Last year's action heartthrob breakout Joseph Gordon-Levitt makes his debut behind the camera with "Don Jon's Addiction," a film that deals with sex addiction (but not in the grim "Shame" way). In the dramedy, Gordon-Levitt (who also wrote the script) stars as a modern-day Don Jon who loves beautiful women, expensive cars and most of all, porn. Through the help of two very different women (played by Scarlett Johansson and Julianne Moore), he embarks on a journey to become a better man.
6. 'The East'
Sundance darling Brit Marling reunites with her "Sound of My Voice" director (and co-writer) Zal Batmanglij for "The East," a timely thriller about an ex-FBI agent (Marling) who infiltrates an anarchist collective suspected of attacking big corporate CEOs. Once embedded within the group, however, she soon finds herself on their side.
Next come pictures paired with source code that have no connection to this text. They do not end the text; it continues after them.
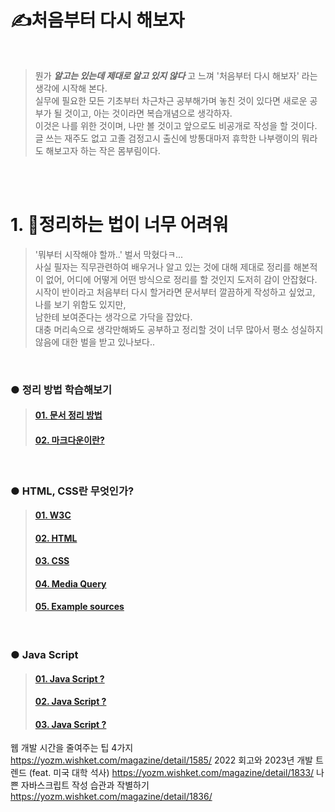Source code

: # ✍️처음부터 다시 해보자

<br />

<!-- ● 도입부 시작 -->
> 뭔가 _**알고는 있는데 제대로 알고 있지 않다**_ 고 느껴 '처음부터 다시 해보자' 라는 생각에 시작해 본다.   
실무에 필요한 모든 기초부터 차근차근 공부해가며 놓친 것이 있다면 새로운 공부가 될 것이고, 아는 것이라면 복습개념으로 생각하자.   
이것은 나를 위한 것이며, 나만 볼 것이고 앞으로도 비공개로 작성을 할 것이다.     
글 쓰는 재주도 없고 고졸 검정고시 출신에 방통대마저 휴학한 나부랭이의 뭐라도 해보고자 하는 작은 몸부림이다.
<!-- ● 도입부 끝 -->

<br />
<br />

<!-- ● 정리 인트로 시작 -->
# 1. 📝정리하는 법이 너무 어려워

> '뭐부터 시작해야 할까..' 벌서 막혔다ㅋ...       
사실 필자는 직무관련하여 배우거나 알고 있는 것에 대해 제대로 정리를 해본적이 없어, 어디에 어떻게 어떤 방식으로 정리를 할 것인지 도저히 감이 안잡혔다.   
시작이 반이라고 처음부터 다시 할거라면 문서부터 깔끔하게 작성하고 싶었고, 나를 보기 위함도 있지만,  
남한테 보여준다는 생각으로 가닥을 잡았다.   
대충 머리속으로 생각만해봐도 공부하고 정리할 것이 너무 많아서 평소 성실하지 않음에 대한 벌을 받고 있나보다..
<!-- ● 정리 인트로 끝 -->

<br />

### ● 정리 방법 학습해보기
>   #### [ 01. 문서 정리 방법](/blob/master/01.%20문서정리/01.%20문서정리기초.md)
>   #### [ 02. 마크다운이란?](../self-study-list/01.%20%EB%AC%B8%EC%84%9C%EC%A0%95%EB%A6%AC/02.%20%EB%A7%88%ED%81%AC%EB%8B%A4%EC%9A%B4.md)

<br />

### ● HTML, CSS란 무엇인가?
>   #### [ 01. W3C](../self-study-list/02.%20HTML%2CCSS/01.%20W3C.md)
>   #### [ 02. HTML](../self-study-list/02.%20HTML%2CCSS/02.%20HTML.md)
>   #### [ 03. CSS](../self-study-list/02.%20HTML%2CCSS/03.%20CSS.md)
>   #### [ 04. Media Query](../self-study-list/02.%20HTML%2CCSS/04.empty.md)
>   #### [ 05. Example sources](../self-study-list/02.%20HTML%2CCSS/05.empty.md)

<br />

### ● Java Script
>   #### [ 01. Java Script ?](../self-study-list/03.%20Java%20Script/%ED%95%AD%EB%AA%A9.md)
>   #### [ 02. Java Script ?](../self-study-list/03.%20Java%20Script/empty.md)
>   #### [ 03. Java Script ?](../self-study-list/03.%20Java%20Script/empty.md)




웹 개발 시간을 줄여주는 팁 4가지 https://yozm.wishket.com/magazine/detail/1585/
2022 회고와 2023년 개발 트렌드 (feat. 미국 대학 석사) https://yozm.wishket.com/magazine/detail/1833/
나쁜 자바스크립트 작성 습관과 작별하기 https://yozm.wishket.com/magazine/detail/1836/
Patricia Clarkson, Ellen Page and Alexander Skarsgård all co-star, proving that Batmanglij has risen up in the ranks in the two years it's been since he first made his mark in Park City.
Thanks to the presence of Steve Carell and Maya Rudolph, chances are no matter how heartfelt the coming of age yarn "The Way, Way Back" gets, the tone won't be dire and down. The film centers on 14-year-old Duncan (newcomer Liam James) and his summer vacation spent with his mother (Toni Colette) and her overbearing boyfriend (Carell). Not at ease within his own family, Duncan eventually breaks out of his shell with the help of an employee of a local water park (Sam Rockwell) where Duncan gets a summer job. "The Way, Way Back" marks the directorial debut of Oscar-winners Nat Faxon and Jim Rash, the guys behind the script for "The Descendants."
The buddy road movie genre gets a glam makeover with "Ass Backwards," a sure to be raucous comedy that pits funny gal June Diane Raphael ("Bachelorette") and "Saturday Night Live" alum Casey Wilson together as two best friends who set out to win their hometown's beauty pageant milestone anniversary contest after tying for last place years ago. Sundance promises a comedy that includes "a rescued wild rabbit, a feminist wilderness commune and amateur night at a strip club," so be warned.
The ever-reliable and lovable Adam Scott plays a put-upon everyman in "A.C.O.D.," a modern family comedy with a fair amount of bite. Still scarred by his parents' divorce, Carter (Scott) takes it upon himself to bring some civility back into his family's life after he learns of his brother's engagement. Bringing the laughs are Catherine O'Hara as his stubborn mom and Amy Poehler as Carter's stepmom from hell.
10. 'Hell Baby'
From two of the hilarious minds behind the sketch TV shows "Reno 911," "The State" and "Viva Variety," comes "Hell Baby," a horror spoof about an expectant couple who move into a haunted house in New Orleans. Given the filmmakers' pedigree and that of its principal players (the film stars "MADtv"'s Keegan-Michael Key and "The Daily Show" correspondent Rob Corddry), chances are "Hell Baby" packs more laughs than scares.